• _WHAT TO DO_: Where "throughout" appears in a line of the entries below, that line should be copied.

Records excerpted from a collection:

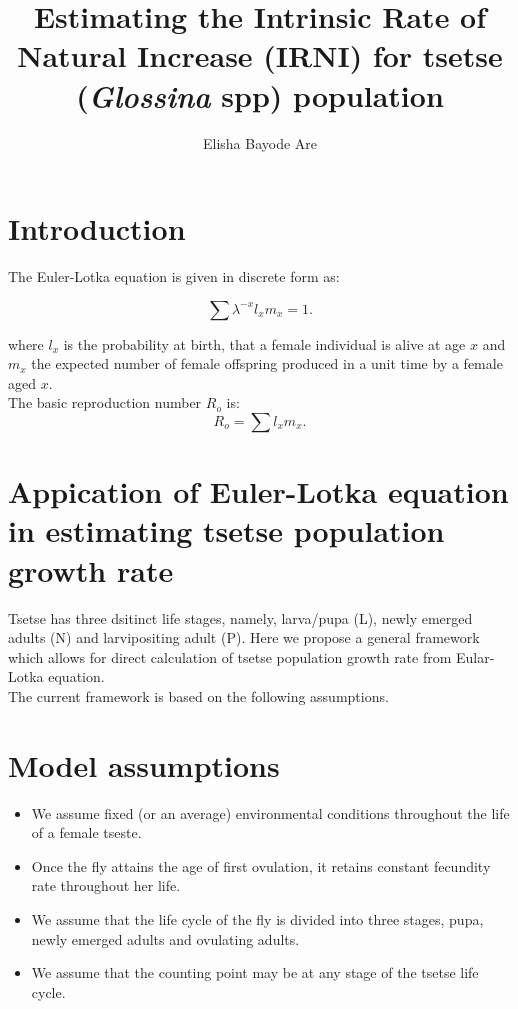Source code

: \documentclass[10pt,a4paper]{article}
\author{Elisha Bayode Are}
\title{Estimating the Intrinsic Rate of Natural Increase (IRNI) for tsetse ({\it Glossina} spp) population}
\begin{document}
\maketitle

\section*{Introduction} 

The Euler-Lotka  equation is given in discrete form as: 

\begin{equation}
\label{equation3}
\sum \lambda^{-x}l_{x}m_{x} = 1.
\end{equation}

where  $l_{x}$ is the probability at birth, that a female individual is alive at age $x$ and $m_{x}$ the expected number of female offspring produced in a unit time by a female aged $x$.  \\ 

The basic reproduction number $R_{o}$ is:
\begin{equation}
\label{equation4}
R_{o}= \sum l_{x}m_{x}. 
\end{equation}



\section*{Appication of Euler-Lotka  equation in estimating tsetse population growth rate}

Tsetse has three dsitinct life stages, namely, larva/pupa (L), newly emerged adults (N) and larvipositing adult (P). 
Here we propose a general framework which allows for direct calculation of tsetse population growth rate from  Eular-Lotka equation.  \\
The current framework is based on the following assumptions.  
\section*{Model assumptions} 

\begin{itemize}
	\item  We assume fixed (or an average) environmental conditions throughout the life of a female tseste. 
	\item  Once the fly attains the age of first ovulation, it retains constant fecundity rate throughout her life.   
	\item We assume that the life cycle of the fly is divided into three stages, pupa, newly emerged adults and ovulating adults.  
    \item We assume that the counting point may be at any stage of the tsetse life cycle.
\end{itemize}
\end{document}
* * *
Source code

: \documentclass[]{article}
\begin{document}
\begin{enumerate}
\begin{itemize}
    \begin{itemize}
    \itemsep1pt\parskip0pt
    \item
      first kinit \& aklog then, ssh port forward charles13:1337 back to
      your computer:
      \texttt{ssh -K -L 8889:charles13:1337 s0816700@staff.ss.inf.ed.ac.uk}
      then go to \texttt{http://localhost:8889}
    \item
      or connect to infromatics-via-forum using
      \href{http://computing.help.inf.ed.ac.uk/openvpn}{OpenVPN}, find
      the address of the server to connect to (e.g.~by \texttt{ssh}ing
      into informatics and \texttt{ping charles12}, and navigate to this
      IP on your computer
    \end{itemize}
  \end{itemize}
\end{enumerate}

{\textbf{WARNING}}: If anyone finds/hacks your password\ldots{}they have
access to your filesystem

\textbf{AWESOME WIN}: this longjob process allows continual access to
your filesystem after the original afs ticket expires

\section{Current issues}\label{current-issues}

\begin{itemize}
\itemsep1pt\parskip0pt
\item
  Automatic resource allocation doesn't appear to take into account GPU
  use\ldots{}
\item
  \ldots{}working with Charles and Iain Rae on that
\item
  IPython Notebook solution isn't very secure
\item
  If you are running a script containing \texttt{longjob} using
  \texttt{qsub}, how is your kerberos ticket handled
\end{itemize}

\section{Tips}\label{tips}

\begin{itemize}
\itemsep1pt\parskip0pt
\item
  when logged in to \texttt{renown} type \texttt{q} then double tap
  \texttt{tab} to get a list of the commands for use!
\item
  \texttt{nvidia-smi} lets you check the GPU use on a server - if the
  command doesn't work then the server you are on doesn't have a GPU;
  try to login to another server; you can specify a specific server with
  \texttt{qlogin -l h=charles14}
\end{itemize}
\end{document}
---
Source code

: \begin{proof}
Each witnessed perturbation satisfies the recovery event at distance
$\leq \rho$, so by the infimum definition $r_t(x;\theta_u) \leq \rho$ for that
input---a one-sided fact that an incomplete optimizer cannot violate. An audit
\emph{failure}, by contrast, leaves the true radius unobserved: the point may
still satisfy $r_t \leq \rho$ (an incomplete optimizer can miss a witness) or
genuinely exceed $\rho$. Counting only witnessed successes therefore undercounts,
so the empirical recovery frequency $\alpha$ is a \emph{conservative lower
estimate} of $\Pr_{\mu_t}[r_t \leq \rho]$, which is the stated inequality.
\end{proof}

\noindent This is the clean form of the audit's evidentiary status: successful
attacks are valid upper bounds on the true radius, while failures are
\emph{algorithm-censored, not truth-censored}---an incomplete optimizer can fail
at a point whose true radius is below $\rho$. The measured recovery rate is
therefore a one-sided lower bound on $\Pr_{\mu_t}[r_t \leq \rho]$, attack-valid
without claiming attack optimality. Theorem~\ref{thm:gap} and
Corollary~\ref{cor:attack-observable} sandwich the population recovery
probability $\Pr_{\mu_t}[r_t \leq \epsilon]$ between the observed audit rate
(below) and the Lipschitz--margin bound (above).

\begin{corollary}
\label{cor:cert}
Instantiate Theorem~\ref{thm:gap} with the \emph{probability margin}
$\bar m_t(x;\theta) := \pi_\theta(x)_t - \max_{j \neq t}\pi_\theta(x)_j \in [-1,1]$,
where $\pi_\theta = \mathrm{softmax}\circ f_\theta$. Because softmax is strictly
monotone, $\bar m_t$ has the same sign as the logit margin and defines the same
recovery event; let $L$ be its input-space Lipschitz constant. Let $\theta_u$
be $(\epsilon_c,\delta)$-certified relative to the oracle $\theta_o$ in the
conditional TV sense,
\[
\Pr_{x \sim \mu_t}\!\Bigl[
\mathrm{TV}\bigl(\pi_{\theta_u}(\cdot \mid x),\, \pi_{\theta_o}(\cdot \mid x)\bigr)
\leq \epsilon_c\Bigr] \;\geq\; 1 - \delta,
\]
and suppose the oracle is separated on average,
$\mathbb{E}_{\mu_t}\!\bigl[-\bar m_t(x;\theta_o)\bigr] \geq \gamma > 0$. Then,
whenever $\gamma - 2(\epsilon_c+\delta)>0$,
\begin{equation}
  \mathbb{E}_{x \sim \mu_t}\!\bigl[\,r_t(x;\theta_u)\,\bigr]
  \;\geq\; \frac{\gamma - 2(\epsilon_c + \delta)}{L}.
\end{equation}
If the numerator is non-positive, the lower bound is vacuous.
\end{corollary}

• _ANSWER SECTION_:
	\item  We assume fixed (or an average) environmental conditions throughout the life of a female tseste. 
	\item  Once the fly attains the age of first ovulation, it retains constant fecundity rate throughout her life.   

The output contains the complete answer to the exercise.